Ada beberapa perlengkapan yang bisa menaikkan daya tarik sementara, beberapa alat sihir bisa meningkatkan secara permanen, tampaknya juga ada mantra yang bisa menambah daya tarik selamanya.
...Namun, semua itu rasanya masih sangat jauh darinya.
(Ah! Andai ini versi lanjutan dari serial, di sana naik level bisa menaikkan atribut, dan banyak perlengkapan penambah atribut...)
(Tapi, di versi lanjutan, atribut tidak semahal versi ini! Di sana, daya tarik 14 apalagi 24, tidak terlalu istimewa... Tokoh besar 12345 bahkan punya dua atribut di atas 20.)
Memikirkan itu, pikirannya jadi kacau, lalu ia tersentak.
(Tidak benar! Kenapa pikiranku jadi kacau begini? Ini tidak normal!)
Baru ia menyadari, di sekelilingnya mulai muncul sosok-sosok samar, tampak hilang-timbul.
Sosok-sosok itu sedikit menyerupai bentuk manusia, tapi sama sekali tidak punya anggota tubuh ataupun wajah, berdiri diam tetapi seringkali berganti posisi saat muncul kembali.
Aura dingin menusuk menguar dari mereka, membuat Panlong merasakan kedinginan sampai ke tulang.
(Sial! Ini pasti roh jahat seperti hantu!)
Panlong terkejut, tak menyangka Shalofok punya kemampuan semacam ini—mungkin kekuatan khusus dari darah dewa jahat?
Ia melihat sosok-sosok itu semakin dekat, buru-buru memaksakan diri bangkit.
Setelah istirahat sebentar, lukanya sedikit membaik—ketahanan tubuh 20 memberinya kemampuan penyembuhan luar biasa, meski tak cepat, namun lebih baik daripada sistem “Pedang dan Elegi”, kira-kira satu menit pulih satu poin.
Dengan sistem “Legenda Charnem”, total nyawanya hanya 30 poin, setengah jam sudah pulih penuh.

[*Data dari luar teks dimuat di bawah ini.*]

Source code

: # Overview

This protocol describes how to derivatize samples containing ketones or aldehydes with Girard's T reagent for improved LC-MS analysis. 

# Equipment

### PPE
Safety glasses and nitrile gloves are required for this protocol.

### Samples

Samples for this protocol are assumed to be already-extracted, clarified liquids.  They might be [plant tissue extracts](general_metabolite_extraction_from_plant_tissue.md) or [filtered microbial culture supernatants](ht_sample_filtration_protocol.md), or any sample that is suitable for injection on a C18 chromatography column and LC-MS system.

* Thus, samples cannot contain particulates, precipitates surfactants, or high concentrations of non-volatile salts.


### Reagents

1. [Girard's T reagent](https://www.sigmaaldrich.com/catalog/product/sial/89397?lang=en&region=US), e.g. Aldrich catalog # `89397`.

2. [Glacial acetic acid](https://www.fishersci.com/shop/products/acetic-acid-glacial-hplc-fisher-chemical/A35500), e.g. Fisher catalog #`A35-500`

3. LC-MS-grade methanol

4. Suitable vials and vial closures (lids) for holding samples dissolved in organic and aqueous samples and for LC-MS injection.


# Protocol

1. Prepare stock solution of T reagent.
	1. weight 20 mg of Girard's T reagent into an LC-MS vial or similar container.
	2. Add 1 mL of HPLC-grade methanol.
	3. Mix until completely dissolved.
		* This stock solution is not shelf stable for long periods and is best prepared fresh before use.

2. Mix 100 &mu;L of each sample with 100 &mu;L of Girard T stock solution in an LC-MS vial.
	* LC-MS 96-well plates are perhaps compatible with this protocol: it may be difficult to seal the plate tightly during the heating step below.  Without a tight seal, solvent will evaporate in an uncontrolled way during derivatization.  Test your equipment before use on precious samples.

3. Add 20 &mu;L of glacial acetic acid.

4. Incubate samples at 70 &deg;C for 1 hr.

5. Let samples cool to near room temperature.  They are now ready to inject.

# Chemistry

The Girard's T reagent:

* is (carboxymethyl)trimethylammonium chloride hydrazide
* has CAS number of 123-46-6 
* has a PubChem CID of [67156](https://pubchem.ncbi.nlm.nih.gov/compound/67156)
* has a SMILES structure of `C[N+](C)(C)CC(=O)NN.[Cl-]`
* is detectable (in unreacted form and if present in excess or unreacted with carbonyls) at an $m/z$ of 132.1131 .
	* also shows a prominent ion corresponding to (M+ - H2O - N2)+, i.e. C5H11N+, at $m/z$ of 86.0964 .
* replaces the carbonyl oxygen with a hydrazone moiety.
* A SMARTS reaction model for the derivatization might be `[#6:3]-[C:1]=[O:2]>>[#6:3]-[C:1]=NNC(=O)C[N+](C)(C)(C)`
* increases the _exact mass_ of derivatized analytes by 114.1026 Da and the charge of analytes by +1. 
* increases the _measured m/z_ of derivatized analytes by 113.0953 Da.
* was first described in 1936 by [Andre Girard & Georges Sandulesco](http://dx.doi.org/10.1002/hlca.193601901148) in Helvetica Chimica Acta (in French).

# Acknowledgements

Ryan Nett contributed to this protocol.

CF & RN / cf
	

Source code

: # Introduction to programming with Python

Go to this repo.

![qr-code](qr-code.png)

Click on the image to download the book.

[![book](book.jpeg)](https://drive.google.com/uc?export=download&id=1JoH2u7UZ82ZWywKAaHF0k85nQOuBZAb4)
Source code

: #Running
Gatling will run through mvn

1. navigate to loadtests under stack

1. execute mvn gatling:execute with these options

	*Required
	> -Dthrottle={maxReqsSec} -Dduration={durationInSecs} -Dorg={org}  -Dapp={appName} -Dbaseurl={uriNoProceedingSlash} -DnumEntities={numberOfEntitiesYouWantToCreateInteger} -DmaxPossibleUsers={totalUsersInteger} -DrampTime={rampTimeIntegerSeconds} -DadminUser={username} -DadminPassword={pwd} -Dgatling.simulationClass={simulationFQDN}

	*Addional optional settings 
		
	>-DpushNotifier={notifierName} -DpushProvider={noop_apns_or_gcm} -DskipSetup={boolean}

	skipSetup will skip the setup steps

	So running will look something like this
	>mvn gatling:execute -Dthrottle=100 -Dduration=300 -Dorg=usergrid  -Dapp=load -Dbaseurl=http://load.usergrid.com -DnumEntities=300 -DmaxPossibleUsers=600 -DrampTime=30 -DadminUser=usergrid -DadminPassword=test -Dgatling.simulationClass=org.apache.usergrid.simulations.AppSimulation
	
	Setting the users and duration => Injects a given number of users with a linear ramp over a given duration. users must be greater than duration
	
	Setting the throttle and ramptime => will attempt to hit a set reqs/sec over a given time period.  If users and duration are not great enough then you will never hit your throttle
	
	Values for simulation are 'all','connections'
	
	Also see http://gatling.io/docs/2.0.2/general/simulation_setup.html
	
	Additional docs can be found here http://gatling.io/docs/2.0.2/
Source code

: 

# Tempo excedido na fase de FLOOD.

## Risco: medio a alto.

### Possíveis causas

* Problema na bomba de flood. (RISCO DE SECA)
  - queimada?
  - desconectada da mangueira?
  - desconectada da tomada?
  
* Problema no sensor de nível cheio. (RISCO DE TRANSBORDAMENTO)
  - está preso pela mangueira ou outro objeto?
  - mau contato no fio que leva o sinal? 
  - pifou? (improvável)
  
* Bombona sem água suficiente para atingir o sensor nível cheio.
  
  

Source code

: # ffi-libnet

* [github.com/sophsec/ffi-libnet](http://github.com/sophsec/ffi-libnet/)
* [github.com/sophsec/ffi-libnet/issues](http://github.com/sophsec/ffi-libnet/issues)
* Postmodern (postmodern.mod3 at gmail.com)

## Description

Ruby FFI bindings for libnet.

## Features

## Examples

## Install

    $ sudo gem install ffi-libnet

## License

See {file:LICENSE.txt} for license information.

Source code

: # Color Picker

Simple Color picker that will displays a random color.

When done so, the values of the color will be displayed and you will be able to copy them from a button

Sayangnya, ia baru istirahat tiga atau empat menit, baru pulih dari 10/30 luka parah menjadi 13/30 luka sedang.
Luka seperti ini jelas tidak cocok untuk bertarung, bahkan bergerak pun sulit, tapi ia harus segera bertindak.
Jika roh jahat itu mengelilinginya, ruang gerak Gerlian akan sangat sempit, dan rencana membeli waktu pun gagal.
Jika Gerlian kalah, pasti Panlong yang tewas berikutnya.
Meski ia tidak benar-benar akan mati di sini, tapi kalau bisa tetap hidup, ia sangat ingin bertahan.
Ia menarik napas dalam-dalam, menyiapkan diri.
“Gerlian, nanti bantu aku sembuhkan ya!” teriaknya lantang.
Lalu matanya perlahan memerah, aura ganas menguar dari tubuhnya, garis merah menyebar di wajahnya, membuat rautnya semakin garang.
Ia menengadah, mengaum liar, kekuatan naluri binatang bergelora di dadanya, memenuhi seluruh tubuhnya.
Kini ia tak merasakan luka di lengan kanan, tak merasakan dingin atau bahaya, hanya semangat juang yang membara, seolah-olah akan terbakar.
Secara naluriah, ia melempar senjatanya dan langsung menerjang ke arah roh jahat itu, jarinya melengkung seperti cakar harimau, mencengkeram mereka dengan kuat.